[Start of Attachment]
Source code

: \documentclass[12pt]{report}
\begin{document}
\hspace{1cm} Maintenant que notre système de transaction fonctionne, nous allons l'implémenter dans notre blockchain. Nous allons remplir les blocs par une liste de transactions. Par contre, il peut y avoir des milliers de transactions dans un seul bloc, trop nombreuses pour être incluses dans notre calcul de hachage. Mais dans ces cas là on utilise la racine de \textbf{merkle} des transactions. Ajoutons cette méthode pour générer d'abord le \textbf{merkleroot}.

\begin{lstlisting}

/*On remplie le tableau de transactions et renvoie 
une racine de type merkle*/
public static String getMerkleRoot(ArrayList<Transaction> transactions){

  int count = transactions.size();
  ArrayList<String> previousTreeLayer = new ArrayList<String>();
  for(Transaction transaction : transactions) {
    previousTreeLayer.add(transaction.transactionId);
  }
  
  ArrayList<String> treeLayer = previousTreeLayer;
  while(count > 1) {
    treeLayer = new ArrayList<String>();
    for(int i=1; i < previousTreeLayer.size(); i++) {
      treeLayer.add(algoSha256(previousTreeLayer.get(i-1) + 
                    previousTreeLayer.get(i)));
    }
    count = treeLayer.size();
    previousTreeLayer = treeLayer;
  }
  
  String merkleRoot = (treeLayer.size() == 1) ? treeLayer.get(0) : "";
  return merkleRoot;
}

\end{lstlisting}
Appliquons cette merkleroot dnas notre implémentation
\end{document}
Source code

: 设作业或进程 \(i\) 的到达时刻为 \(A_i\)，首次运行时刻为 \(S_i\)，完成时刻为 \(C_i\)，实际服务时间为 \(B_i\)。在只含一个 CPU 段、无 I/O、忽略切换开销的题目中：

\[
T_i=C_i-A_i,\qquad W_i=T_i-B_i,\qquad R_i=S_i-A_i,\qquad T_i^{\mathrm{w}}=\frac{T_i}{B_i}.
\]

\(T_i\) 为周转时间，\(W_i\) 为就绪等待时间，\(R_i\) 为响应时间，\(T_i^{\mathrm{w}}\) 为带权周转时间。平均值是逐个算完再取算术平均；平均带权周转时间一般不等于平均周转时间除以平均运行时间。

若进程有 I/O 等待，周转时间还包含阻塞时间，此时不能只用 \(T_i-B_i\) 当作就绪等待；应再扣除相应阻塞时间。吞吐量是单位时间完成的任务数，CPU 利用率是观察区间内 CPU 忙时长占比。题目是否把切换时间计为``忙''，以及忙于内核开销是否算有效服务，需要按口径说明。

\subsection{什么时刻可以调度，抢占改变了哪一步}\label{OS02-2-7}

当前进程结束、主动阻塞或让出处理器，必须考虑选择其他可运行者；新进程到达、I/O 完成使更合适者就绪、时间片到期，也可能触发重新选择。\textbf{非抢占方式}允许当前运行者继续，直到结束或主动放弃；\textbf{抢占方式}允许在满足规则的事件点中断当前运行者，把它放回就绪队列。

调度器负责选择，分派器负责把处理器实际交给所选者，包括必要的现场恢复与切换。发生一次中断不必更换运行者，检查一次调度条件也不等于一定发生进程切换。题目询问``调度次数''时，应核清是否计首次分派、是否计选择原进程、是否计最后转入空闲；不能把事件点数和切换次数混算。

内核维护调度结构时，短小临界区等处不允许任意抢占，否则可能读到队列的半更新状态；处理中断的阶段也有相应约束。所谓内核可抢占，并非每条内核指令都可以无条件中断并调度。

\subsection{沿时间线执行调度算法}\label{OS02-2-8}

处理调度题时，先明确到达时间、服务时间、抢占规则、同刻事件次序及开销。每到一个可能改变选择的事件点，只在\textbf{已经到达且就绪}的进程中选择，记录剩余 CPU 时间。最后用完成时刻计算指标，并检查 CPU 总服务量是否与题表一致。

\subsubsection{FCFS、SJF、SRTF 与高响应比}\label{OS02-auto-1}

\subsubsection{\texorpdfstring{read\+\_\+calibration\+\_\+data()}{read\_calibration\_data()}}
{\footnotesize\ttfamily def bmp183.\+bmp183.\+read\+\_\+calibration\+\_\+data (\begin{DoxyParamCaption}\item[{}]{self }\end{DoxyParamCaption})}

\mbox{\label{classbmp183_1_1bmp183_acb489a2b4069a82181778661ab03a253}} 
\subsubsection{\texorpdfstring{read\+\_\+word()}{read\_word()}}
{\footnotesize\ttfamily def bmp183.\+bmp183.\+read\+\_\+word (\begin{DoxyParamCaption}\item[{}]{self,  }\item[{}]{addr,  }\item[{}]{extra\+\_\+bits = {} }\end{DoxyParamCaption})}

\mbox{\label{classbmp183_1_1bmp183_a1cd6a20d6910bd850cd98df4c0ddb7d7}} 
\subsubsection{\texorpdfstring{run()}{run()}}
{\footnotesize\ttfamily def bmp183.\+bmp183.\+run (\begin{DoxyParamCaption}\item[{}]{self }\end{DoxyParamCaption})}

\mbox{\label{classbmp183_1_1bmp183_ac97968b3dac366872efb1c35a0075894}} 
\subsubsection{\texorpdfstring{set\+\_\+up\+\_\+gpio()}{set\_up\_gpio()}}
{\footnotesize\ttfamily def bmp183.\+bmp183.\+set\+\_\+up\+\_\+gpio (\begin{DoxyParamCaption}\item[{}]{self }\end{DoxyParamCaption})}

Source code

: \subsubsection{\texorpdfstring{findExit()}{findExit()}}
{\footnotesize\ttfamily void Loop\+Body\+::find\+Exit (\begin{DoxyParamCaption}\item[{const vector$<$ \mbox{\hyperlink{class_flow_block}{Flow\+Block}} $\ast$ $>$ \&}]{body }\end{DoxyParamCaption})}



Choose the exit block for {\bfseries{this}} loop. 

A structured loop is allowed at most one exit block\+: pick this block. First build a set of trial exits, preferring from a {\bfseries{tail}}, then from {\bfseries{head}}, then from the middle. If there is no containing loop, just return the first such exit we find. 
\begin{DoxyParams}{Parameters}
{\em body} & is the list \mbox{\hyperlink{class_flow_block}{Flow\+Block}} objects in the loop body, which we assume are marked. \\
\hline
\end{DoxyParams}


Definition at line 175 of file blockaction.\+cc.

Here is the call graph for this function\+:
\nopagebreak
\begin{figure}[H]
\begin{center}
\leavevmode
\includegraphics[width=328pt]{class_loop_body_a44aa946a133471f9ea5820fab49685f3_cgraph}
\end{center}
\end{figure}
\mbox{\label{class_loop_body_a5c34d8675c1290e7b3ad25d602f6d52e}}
[End of Attachment]
■ ACTIVITY
Using the entries, return every line where the word "previousTreeLayer" can be found.

■ TASK RESPONSE
  ArrayList<String> previousTreeLayer = new ArrayList<String>();
    previousTreeLayer.add(transaction.transactionId);
  ArrayList<String> treeLayer = previousTreeLayer;
    for(int i=1; i < previousTreeLayer.size(); i++) {
      treeLayer.add(algoSha256(previousTreeLayer.get(i-1) + 
                    previousTreeLayer.get(i)));
    previousTreeLayer = treeLayer;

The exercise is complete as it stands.